The Mystery of the Double Cross is a 1917 film and one of the few American silent action film serials to survive in complete form. It was directed by Louis J. Gasnier and William Parke, from a story written by Gilson Willets, produced by the Astra Film Corporation and released in weekly chapters by Pathé, starting March 18, 1917.

Plot
Peter Hale (Leon Bary) is returning to America from overseas via steamship to receive his inheritance. On board, he receives a telegram warning him to beware the Double Cross. He doesn't know what it means, until he becomes enamored of a mysterious woman occupying cabin no. 7. When a submarine is sighted, there is panic on shipboard. Peter and the mysterious woman are thrown together, and in the ensuing action, he sees a double cross symbol on her right arm, just below the shoulder. When the ship arrives in New York, Peter loses track of the woman.

His father's will stipulates that he is to marry a woman, "perfect in mind and body," who has been selected for him. She will reveal herself to him when the time comes, and he will know her by the sign of the double cross on her arm. If anyone else marries her, then that person will inherit the Hale fortune.
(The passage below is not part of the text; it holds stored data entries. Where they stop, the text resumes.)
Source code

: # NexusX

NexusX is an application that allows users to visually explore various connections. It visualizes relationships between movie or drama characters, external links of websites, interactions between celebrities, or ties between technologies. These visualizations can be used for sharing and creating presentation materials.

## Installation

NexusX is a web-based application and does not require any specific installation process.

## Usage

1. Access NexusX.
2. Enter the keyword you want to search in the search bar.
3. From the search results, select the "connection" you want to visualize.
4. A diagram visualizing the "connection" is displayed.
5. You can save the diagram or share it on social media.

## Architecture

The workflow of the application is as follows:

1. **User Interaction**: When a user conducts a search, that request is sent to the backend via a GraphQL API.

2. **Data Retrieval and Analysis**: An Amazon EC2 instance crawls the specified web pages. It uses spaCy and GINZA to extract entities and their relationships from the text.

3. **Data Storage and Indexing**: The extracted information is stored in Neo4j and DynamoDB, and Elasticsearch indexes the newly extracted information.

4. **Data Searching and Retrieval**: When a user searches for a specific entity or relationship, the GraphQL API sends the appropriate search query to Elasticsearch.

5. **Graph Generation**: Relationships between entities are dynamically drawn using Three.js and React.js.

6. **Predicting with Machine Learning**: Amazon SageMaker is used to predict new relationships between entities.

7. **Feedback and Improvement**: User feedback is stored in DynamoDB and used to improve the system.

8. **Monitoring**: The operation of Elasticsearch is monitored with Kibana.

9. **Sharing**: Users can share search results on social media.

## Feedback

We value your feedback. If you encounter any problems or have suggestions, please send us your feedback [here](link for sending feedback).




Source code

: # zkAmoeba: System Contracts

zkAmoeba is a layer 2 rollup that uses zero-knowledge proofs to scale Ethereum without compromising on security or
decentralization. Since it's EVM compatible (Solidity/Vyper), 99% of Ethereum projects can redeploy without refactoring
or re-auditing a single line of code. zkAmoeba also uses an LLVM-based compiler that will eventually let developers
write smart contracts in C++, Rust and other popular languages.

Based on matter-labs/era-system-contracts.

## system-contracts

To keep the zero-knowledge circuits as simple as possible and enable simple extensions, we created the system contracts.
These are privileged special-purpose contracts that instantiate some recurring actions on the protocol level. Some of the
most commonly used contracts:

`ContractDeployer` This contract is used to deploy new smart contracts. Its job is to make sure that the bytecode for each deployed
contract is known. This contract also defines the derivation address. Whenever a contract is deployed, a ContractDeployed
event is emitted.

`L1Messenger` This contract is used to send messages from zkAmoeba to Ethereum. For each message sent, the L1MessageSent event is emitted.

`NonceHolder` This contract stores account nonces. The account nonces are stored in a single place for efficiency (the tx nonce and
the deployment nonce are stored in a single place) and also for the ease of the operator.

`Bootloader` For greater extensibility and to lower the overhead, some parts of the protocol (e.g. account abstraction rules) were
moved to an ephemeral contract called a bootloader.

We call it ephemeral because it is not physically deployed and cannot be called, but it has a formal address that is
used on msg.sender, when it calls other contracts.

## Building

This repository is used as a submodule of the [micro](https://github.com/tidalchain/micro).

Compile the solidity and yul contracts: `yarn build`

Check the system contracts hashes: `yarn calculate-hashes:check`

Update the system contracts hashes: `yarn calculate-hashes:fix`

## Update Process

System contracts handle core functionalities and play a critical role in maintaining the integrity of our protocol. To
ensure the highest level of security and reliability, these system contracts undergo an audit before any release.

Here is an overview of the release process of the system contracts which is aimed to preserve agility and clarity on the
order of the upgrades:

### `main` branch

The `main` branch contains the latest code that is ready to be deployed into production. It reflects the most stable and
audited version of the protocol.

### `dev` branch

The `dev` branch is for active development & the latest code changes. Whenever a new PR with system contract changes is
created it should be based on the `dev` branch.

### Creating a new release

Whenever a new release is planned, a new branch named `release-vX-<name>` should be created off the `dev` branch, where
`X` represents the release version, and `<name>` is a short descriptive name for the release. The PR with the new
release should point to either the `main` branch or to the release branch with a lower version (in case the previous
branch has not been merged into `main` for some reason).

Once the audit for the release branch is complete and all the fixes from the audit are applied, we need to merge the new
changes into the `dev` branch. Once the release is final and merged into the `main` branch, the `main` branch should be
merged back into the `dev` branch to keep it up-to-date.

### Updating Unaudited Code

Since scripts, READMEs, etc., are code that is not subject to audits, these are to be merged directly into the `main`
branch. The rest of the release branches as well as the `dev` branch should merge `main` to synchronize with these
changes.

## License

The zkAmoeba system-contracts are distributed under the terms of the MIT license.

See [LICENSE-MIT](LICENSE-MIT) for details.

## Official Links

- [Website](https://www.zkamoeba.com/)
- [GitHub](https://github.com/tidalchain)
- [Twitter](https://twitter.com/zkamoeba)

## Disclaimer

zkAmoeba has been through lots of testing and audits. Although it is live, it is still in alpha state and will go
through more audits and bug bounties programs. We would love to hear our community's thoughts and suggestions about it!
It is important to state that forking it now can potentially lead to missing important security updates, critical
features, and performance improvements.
Pondering this in his hotel room, Peter overhears Bridgely Bentley (Ralph Stuart), a gangster and social pirate, reveal a plan to bilk Herbert Brewster out of some valuable land. Brewster is unaware that there are valuable oil reserves beneath the land. Peter knows Brewster, who was a friend of Pete's father. Peter races ahead and obtains an option on the property to keep Bridgely from carrying out his scheme, thereby earning his enmity. But Peter also finds that Brewster's daughter, Phillipa, is the woman he met on board the ship. He begins to woo her, but is puzzled by how she at times accepts his courtship, and the next minute, rejects him, claiming that they have never met. When he tries to confront her, a Masked Stranger intervenes, telling him he must be true to the girl of the Double Cross. Bentley finds the original letter sent to Peter and realizes that if he can marry the girl of the Double Cross, the Hale fortune will be his.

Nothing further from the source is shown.